Porsche Design’s new shop-in-shop format will be a downsized version of the concept store, “but we won’t be able to incorporate all of the technical solutions due to the expense,” he said.
The Porsche Design range will remain a licensed business, with the number of licenses expected to “grow extremely,” Rudigier said. Although he wouldn’t name names, sources say the company is in final negotiations with leading European manufacturers of sports equipment, leatherwear and shoes and apparel. There will be additional accessories licenses “to round out our core [accessories] competence,” he added, plus high-quality clothing, lighting systems, fragrance and business electronics, including mobile telephones, PDAs and even laptops.
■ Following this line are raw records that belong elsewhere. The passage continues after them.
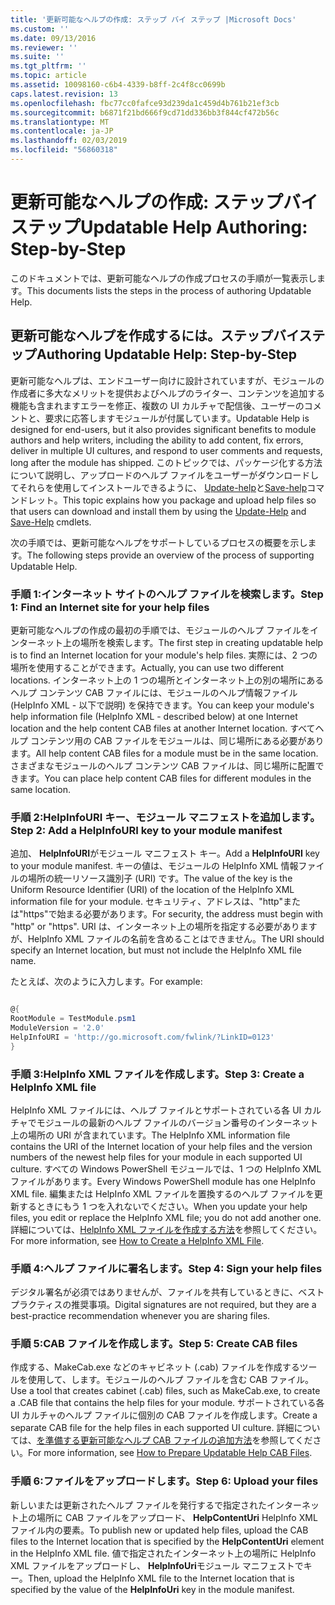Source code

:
 ```yaml
---
title: '更新可能なヘルプの作成: ステップ バイ ステップ |Microsoft Docs'
ms.custom: ''
ms.date: 09/13/2016
ms.reviewer: ''
ms.suite: ''
ms.tgt_pltfrm: ''
ms.topic: article
ms.assetid: 10098160-c6b4-4339-b8ff-2c4f8cc0699b
caps.latest.revision: 13
ms.openlocfilehash: fbc77cc0fafce93d239da1c459d4b761b21ef3cb
ms.sourcegitcommit: b6871f21bd666f9cd71dd336bb3f844cf472b56c
ms.translationtype: MT
ms.contentlocale: ja-JP
ms.lasthandoff: 02/03/2019
ms.locfileid: "56860318"
---
```

# <a name="updatable-help-authoring-step-by-step"></a><span data-ttu-id="dbf07-102">更新可能なヘルプの作成: ステップバイステップ</span><span class="sxs-lookup"><span data-stu-id="dbf07-102">Updatable Help Authoring: Step-by-Step</span></span>

<span data-ttu-id="dbf07-103">このドキュメントでは、更新可能なヘルプの作成プロセスの手順が一覧表示します。</span><span class="sxs-lookup"><span data-stu-id="dbf07-103">This documents lists the steps in the process of authoring Updatable Help.</span></span>

## <a name="authoring-updatable-help-step-by-step"></a><span data-ttu-id="dbf07-104">更新可能なヘルプを作成するには。ステップバイステップ</span><span class="sxs-lookup"><span data-stu-id="dbf07-104">Authoring Updatable Help: Step-by-Step</span></span>

<span data-ttu-id="dbf07-105">更新可能なヘルプは、エンドユーザー向けに設計されていますが、モジュールの作成者に多大なメリットを提供およびヘルプのライター、コンテンツを追加する機能も含まれますエラーを修正、複数の UI カルチャで配信後、ユーザーのコメントと、要求に応答しますモジュールが付属しています。</span><span class="sxs-lookup"><span data-stu-id="dbf07-105">Updatable Help is designed for end-users, but it also provides significant benefits to module authors and help writers, including the ability to add content, fix errors, deliver in multiple UI cultures, and respond to user comments and requests, long after the module has shipped.</span></span> <span data-ttu-id="dbf07-106">このトピックでは、パッケージ化する方法について説明し、アップロードのヘルプ ファイルをユーザーがダウンロードしてそれらを使用してインストールできるように、 [Update-help](/powershell/module/Microsoft.PowerShell.Core/Update-Help)と[Save-help](/powershell/module/Microsoft.PowerShell.Core/Save-Help)コマンドレット。</span><span class="sxs-lookup"><span data-stu-id="dbf07-106">This topic explains how you package and upload help files so that users can download and install them by using the [Update-Help](/powershell/module/Microsoft.PowerShell.Core/Update-Help) and [Save-Help](/powershell/module/Microsoft.PowerShell.Core/Save-Help) cmdlets.</span></span>

<span data-ttu-id="dbf07-107">次の手順では、更新可能なヘルプをサポートしているプロセスの概要を示します。</span><span class="sxs-lookup"><span data-stu-id="dbf07-107">The following steps provide an overview of the process of supporting Updatable Help.</span></span>

### <a name="step-1-find-an-internet-site-for-your-help-files"></a><span data-ttu-id="dbf07-108">手順 1:インターネット サイトのヘルプ ファイルを検索します。</span><span class="sxs-lookup"><span data-stu-id="dbf07-108">Step 1: Find an Internet site for your help files</span></span>

<span data-ttu-id="dbf07-109">更新可能なヘルプの作成の最初の手順では、モジュールのヘルプ ファイルをインターネット上の場所を検索します。</span><span class="sxs-lookup"><span data-stu-id="dbf07-109">The first step in creating updatable help is to find an Internet location for your module's help files.</span></span> <span data-ttu-id="dbf07-110">実際には、2 つの場所を使用することができます。</span><span class="sxs-lookup"><span data-stu-id="dbf07-110">Actually, you can use two different locations.</span></span> <span data-ttu-id="dbf07-111">インターネット上の 1 つの場所とインターネット上の別の場所にあるヘルプ コンテンツ CAB ファイルには、モジュールのヘルプ情報ファイル (HelpInfo XML - 以下で説明) を保持できます。</span><span class="sxs-lookup"><span data-stu-id="dbf07-111">You can keep your module's help information file (HelpInfo XML - described below) at one Internet location and the help content CAB files at another Internet location.</span></span> <span data-ttu-id="dbf07-112">すべてヘルプ コンテンツ用の CAB ファイルをモジュールは、同じ場所にある必要があります。</span><span class="sxs-lookup"><span data-stu-id="dbf07-112">All help content CAB files for a module must be in the same location.</span></span> <span data-ttu-id="dbf07-113">さまざまなモジュールのヘルプ コンテンツ CAB ファイルは、同じ場所に配置できます。</span><span class="sxs-lookup"><span data-stu-id="dbf07-113">You can place help content CAB files for different modules in the same location.</span></span>

### <a name="step-2-add-a-helpinfouri-key-to-your-module-manifest"></a><span data-ttu-id="dbf07-114">手順 2:HelpInfoURI キー、モジュール マニフェストを追加します。</span><span class="sxs-lookup"><span data-stu-id="dbf07-114">Step 2: Add a HelpInfoURI key to your module manifest</span></span>

<span data-ttu-id="dbf07-115">追加、 **HelpInfoURI**がモジュール マニフェスト キー。</span><span class="sxs-lookup"><span data-stu-id="dbf07-115">Add a **HelpInfoURI** key to your module manifest.</span></span> <span data-ttu-id="dbf07-116">キーの値は、モジュールの HelpInfo XML 情報ファイルの場所の統一リソース識別子 (URI) です。</span><span class="sxs-lookup"><span data-stu-id="dbf07-116">The value of the key is the Uniform Resource Identifier (URI) of the location of the HelpInfo XML information file for your module.</span></span> <span data-ttu-id="dbf07-117">セキュリティ、アドレスは、"http"または"https"で始まる必要があります。</span><span class="sxs-lookup"><span data-stu-id="dbf07-117">For security, the address must begin with "http" or "https".</span></span> <span data-ttu-id="dbf07-118">URI は、インターネット上の場所を指定する必要がありますが、HelpInfo XML ファイルの名前を含めることはできません。</span><span class="sxs-lookup"><span data-stu-id="dbf07-118">The URI should specify an Internet location, but must not include the HelpInfo XML file name.</span></span>

<span data-ttu-id="dbf07-119">たとえば、次のように入力します。</span><span class="sxs-lookup"><span data-stu-id="dbf07-119">For example:</span></span>

```powershell

@{
RootModule = TestModule.psm1
ModuleVersion = '2.0'
HelpInfoURI = 'http://go.microsoft.com/fwlink/?LinkID=0123'
}
```

### <a name="step-3-create-a-helpinfo-xml-file"></a><span data-ttu-id="dbf07-120">手順 3:HelpInfo XML ファイルを作成します。</span><span class="sxs-lookup"><span data-stu-id="dbf07-120">Step 3: Create a HelpInfo XML file</span></span>

<span data-ttu-id="dbf07-121">HelpInfo XML ファイルには、ヘルプ ファイルとサポートされている各 UI カルチャでモジュールの最新のヘルプ ファイルのバージョン番号のインターネット上の場所の URI が含まれています。</span><span class="sxs-lookup"><span data-stu-id="dbf07-121">The HelpInfo XML information file contains the URI of the Internet location of your help files and the version numbers of the newest help files for your module in each supported UI culture.</span></span> <span data-ttu-id="dbf07-122">すべての Windows PowerShell モジュールでは、1 つの HelpInfo XML ファイルがあります。</span><span class="sxs-lookup"><span data-stu-id="dbf07-122">Every Windows PowerShell module has one HelpInfo XML file.</span></span> <span data-ttu-id="dbf07-123">編集または HelpInfo XML ファイルを置換するのヘルプ ファイルを更新するときにもう 1 つを入れないでください。</span><span class="sxs-lookup"><span data-stu-id="dbf07-123">When you update your help files, you edit or replace the HelpInfo XML file; you do not add another one.</span></span> <span data-ttu-id="dbf07-124">詳細については、[HelpInfo XML ファイルを作成する方法](./how-to-create-a-helpinfo-xml-file.md)を参照してください。</span><span class="sxs-lookup"><span data-stu-id="dbf07-124">For more information, see [How to Create a HelpInfo XML File](./how-to-create-a-helpinfo-xml-file.md).</span></span>

### <a name="step-4-sign-your-help-files"></a><span data-ttu-id="dbf07-125">手順 4:ヘルプ ファイルに署名します。</span><span class="sxs-lookup"><span data-stu-id="dbf07-125">Step 4: Sign your help files</span></span>

<span data-ttu-id="dbf07-126">デジタル署名が必須ではありませんが、ファイルを共有しているときに、ベスト プラクティスの推奨事項。</span><span class="sxs-lookup"><span data-stu-id="dbf07-126">Digital signatures are not required, but they are a best-practice recommendation whenever you are sharing files.</span></span>

### <a name="step-5-create-cab-files"></a><span data-ttu-id="dbf07-127">手順 5:CAB ファイルを作成します。</span><span class="sxs-lookup"><span data-stu-id="dbf07-127">Step 5: Create CAB files</span></span>

<span data-ttu-id="dbf07-128">作成する、MakeCab.exe などのキャビネット (.cab) ファイルを作成するツールを使用して、します。モジュールのヘルプ ファイルを含む CAB ファイル。</span><span class="sxs-lookup"><span data-stu-id="dbf07-128">Use a tool that creates cabinet (.cab) files, such as MakeCab.exe, to create a .CAB file that contains the help files for your module.</span></span> <span data-ttu-id="dbf07-129">サポートされている各 UI カルチャのヘルプ ファイルに個別の CAB ファイルを作成します。</span><span class="sxs-lookup"><span data-stu-id="dbf07-129">Create a separate CAB file for the help files in each supported UI culture.</span></span> <span data-ttu-id="dbf07-130">詳細については、[を準備する更新可能なヘルプ CAB ファイルの追加方法](./how-to-prepare-updatable-help-cab-files.md)を参照してください。</span><span class="sxs-lookup"><span data-stu-id="dbf07-130">For more information, see [How to Prepare Updatable Help CAB Files](./how-to-prepare-updatable-help-cab-files.md).</span></span>

### <a name="step-6-upload-your-files"></a><span data-ttu-id="dbf07-131">手順 6:ファイルをアップロードします。</span><span class="sxs-lookup"><span data-stu-id="dbf07-131">Step 6: Upload your files</span></span>

<span data-ttu-id="dbf07-132">新しいまたは更新されたヘルプ ファイルを発行するで指定されたインターネット上の場所に CAB ファイルをアップロード、 **HelpContentUri** HelpInfo XML ファイル内の要素。</span><span class="sxs-lookup"><span data-stu-id="dbf07-132">To publish new or updated help files, upload the CAB files to the Internet location that is specified by the **HelpContentUri** element in the HelpInfo XML file.</span></span> <span data-ttu-id="dbf07-133">値で指定されたインターネット上の場所に HelpInfo XML ファイルをアップロードし、 **HelpInfoUri**モジュール マニフェストでキー。</span><span class="sxs-lookup"><span data-stu-id="dbf07-133">Then, upload the HelpInfo XML file to the Internet location that is specified by the value of the **HelpInfoUri** key in the module manifest.</span></span>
“Fragrance is extremely important for the development of the brand, but we need two years to prepare and haven’t signed with anyone yet,” Rudigier said. A Porsche scent launch isn’t expected before the first half of 2007.
With the subhead “engineers of luxury,” the Porsche Design ranges also make frequent allusions to the company’s technical roots. “A strong part of the brand is to have the metallic look of titanium, but more important, all our products have a technical or functional difference. It’s not just about branding,” Rudigier declared.
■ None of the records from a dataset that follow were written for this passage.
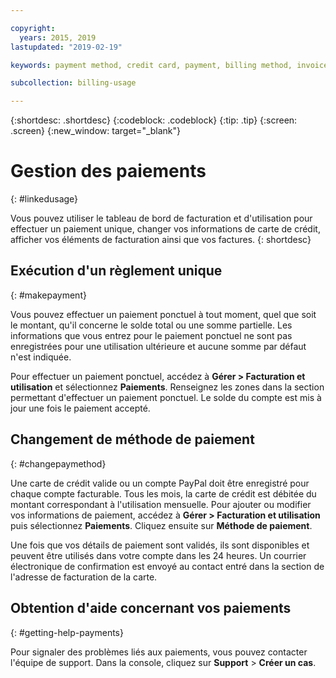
 ```yaml
---

copyright:
  years: 2015, 2019
lastupdated: "2019-02-19"

keywords: payment method, credit card, payment, billing method, invoice, pay

subcollection: billing-usage

---
```


{:shortdesc: .shortdesc}
{:codeblock: .codeblock}
{:tip: .tip}
{:screen: .screen}
{:new_window: target="_blank"}


# Gestion des paiements
{: #linkedusage}

Vous pouvez utiliser le tableau de bord de facturation et d'utilisation pour effectuer un paiement unique, changer vos informations de carte de crédit, afficher vos éléments de facturation ainsi que vos factures.
{: shortdesc}


## Exécution d'un règlement unique
{: #makepayment}

Vous pouvez effectuer un paiement ponctuel à tout moment, quel que soit le montant, qu'il concerne le solde total ou une somme partielle. Les informations que vous entrez pour le paiement ponctuel ne sont pas enregistrées pour une utilisation ultérieure et aucune somme par défaut n'est indiquée.  

Pour effectuer un paiement ponctuel, accédez à **Gérer > Facturation et utilisation** et sélectionnez **Paiements**. Renseignez les zones dans la section permettant d'effectuer un paiement ponctuel. Le solde du compte est mis à jour une fois le paiement accepté.


## Changement de méthode de paiement
{: #changepaymethod}

Une carte de crédit valide ou un compte PayPal doit être enregistré pour chaque compte facturable. Tous les mois, la carte de crédit est débitée du montant correspondant à l'utilisation mensuelle. Pour ajouter ou modifier vos informations de paiement, accédez à **Gérer > Facturation et utilisation** puis sélectionnez **Paiements**. Cliquez ensuite sur **Méthode de paiement**.

Une fois que vos détails de paiement sont validés, ils sont disponibles et peuvent être utilisés dans votre compte dans les 24 heures. Un courrier électronique de confirmation est envoyé au contact entré dans la section de l'adresse de facturation de la carte.


## Obtention d'aide concernant vos paiements
{: #getting-help-payments}

Pour signaler des problèmes liés aux paiements, vous pouvez contacter l'équipe de support. Dans la console, cliquez sur **Support** > **Créer un cas**.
Prices are in the upper levels, with Porsche Design jackets targeted to retail at 1,500 to 2,000 euros, or $1,950 to $2,600; skis around 1,500 euros, or $1,950; cell phones at 900 to 1,000 euros, or $1,170 to $1,300, and most watches from 3,000 to 4,000 euros, or $3,900 to $5,200. There are dramatic exceptions, such as the Indicator watch, priced at 66,000 euros, or $85,800, and sold out for the next two-and-a-half years.
“We need one week per watch,” he explained of the complicated production process.